▶ [WORK TO BE COMPLETED] Copy each line below that includes "must".

======== DATASET RECORDS ========

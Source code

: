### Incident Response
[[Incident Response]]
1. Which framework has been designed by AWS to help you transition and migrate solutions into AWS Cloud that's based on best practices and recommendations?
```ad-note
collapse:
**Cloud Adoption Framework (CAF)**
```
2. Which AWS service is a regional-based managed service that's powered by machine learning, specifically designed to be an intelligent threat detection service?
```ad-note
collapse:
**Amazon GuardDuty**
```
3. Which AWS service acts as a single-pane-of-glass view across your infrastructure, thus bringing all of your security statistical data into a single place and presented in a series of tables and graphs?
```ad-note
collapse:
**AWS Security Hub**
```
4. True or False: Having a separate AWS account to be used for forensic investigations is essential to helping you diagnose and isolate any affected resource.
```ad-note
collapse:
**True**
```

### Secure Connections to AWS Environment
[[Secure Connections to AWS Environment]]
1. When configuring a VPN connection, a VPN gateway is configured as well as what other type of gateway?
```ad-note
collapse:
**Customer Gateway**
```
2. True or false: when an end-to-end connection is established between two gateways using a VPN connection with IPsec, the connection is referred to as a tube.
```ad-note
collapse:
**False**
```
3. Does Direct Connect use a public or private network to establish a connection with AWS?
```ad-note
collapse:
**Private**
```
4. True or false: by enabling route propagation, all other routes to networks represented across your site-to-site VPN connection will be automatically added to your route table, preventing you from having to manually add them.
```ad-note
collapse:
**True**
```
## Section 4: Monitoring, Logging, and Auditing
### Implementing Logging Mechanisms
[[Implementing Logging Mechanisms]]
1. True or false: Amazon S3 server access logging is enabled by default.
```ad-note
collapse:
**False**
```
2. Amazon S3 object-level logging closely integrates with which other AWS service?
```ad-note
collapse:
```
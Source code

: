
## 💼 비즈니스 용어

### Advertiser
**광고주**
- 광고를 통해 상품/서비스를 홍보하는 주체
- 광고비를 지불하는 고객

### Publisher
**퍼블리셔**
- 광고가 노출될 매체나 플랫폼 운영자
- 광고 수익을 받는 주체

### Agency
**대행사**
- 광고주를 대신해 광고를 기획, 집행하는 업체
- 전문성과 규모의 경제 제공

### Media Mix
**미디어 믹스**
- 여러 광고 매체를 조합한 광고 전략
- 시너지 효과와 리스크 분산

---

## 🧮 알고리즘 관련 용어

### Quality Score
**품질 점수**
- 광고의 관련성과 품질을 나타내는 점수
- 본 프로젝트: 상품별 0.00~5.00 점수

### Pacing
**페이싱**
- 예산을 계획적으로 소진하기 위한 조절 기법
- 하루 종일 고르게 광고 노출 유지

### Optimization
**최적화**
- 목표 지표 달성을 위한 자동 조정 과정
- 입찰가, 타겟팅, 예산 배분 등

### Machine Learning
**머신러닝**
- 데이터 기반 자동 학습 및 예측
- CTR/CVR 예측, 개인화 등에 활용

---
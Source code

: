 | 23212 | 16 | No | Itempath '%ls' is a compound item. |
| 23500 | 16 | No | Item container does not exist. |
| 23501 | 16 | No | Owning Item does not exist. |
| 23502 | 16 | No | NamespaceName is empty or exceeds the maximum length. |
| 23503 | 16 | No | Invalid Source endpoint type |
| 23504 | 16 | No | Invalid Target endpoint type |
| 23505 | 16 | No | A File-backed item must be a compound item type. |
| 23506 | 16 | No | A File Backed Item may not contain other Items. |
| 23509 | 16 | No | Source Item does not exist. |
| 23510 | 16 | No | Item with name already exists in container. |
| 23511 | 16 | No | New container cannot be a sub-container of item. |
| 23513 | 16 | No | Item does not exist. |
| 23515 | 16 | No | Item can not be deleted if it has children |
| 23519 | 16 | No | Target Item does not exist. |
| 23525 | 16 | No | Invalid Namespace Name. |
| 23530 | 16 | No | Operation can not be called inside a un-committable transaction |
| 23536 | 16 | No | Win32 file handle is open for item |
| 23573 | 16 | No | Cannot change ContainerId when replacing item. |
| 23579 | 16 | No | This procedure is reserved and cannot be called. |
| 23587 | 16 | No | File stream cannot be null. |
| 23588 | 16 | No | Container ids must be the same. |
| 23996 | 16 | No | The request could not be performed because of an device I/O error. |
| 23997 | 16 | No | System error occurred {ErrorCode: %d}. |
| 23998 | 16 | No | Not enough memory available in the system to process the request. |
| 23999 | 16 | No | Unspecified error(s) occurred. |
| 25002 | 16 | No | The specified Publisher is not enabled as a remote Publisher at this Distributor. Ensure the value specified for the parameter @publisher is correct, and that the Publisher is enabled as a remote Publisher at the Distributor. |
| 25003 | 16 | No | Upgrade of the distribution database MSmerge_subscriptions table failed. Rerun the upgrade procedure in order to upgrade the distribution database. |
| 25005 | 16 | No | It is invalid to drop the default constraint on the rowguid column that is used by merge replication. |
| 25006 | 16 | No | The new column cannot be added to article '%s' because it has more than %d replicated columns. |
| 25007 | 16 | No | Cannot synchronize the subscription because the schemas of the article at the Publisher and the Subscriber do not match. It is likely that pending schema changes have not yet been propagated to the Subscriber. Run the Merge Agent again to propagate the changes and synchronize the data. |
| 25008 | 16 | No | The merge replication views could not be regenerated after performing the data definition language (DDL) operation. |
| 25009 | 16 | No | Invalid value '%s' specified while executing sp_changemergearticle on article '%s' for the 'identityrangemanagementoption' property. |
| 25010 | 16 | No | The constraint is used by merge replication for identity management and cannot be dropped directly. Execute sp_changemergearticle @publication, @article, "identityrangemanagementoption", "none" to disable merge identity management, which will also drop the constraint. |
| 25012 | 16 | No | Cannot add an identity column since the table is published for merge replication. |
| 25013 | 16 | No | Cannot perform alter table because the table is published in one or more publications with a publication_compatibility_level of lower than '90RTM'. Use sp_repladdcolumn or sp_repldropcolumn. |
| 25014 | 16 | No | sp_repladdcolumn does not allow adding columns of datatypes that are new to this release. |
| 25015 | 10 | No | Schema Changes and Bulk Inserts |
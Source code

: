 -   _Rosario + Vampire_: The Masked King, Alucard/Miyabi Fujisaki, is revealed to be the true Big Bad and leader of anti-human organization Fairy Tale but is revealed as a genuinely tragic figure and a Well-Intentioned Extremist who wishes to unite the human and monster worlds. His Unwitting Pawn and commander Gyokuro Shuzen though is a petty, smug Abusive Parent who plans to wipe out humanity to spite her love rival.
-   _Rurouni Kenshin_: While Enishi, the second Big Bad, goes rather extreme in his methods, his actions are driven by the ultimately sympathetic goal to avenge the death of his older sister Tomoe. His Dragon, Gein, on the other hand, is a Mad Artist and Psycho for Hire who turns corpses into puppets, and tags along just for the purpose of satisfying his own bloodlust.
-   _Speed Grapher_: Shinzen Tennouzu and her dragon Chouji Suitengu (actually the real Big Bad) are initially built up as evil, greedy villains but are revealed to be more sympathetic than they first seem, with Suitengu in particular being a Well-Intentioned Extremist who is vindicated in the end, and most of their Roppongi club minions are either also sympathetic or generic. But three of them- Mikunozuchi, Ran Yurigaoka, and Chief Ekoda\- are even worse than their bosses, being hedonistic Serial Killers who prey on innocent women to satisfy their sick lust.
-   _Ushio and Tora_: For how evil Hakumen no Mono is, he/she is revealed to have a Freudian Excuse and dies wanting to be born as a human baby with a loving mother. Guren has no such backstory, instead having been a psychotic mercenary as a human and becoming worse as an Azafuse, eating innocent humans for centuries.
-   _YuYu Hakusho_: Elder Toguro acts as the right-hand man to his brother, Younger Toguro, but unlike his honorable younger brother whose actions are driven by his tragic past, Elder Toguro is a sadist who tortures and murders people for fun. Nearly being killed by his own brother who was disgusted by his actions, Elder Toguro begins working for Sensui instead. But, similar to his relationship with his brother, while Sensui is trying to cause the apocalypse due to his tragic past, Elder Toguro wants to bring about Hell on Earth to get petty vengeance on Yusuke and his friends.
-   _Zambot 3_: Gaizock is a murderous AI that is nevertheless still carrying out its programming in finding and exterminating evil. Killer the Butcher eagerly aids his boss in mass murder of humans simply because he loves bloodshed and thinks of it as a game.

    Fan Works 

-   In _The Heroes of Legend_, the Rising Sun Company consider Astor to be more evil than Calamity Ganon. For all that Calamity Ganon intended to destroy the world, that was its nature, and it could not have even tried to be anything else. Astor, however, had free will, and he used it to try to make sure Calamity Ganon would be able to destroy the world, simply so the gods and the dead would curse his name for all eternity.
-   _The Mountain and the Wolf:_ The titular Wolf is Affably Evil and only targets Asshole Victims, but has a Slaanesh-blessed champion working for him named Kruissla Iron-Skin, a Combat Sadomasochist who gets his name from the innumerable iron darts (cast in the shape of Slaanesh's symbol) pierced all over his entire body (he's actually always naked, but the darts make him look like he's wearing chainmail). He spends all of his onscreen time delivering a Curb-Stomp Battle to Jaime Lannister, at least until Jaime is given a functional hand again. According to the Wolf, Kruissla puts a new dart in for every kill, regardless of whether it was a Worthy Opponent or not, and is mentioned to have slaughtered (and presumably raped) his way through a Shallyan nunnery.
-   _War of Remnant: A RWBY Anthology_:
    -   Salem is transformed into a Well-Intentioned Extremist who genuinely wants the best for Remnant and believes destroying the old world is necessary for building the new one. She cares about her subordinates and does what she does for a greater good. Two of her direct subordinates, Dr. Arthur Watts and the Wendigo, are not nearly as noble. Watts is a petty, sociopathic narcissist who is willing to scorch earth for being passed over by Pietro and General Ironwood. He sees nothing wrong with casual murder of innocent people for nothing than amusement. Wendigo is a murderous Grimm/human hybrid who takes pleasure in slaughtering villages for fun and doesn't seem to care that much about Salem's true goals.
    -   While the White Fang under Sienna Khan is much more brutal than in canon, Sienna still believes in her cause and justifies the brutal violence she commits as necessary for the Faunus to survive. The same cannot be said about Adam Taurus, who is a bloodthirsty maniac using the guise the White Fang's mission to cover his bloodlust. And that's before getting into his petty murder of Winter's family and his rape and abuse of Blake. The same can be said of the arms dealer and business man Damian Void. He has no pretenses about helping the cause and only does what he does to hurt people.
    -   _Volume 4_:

========

▶ [RESULT]
| 23505 | 16 | No | A File-backed item must be a compound item type. |
| 23588 | 16 | No | Container ids must be the same. |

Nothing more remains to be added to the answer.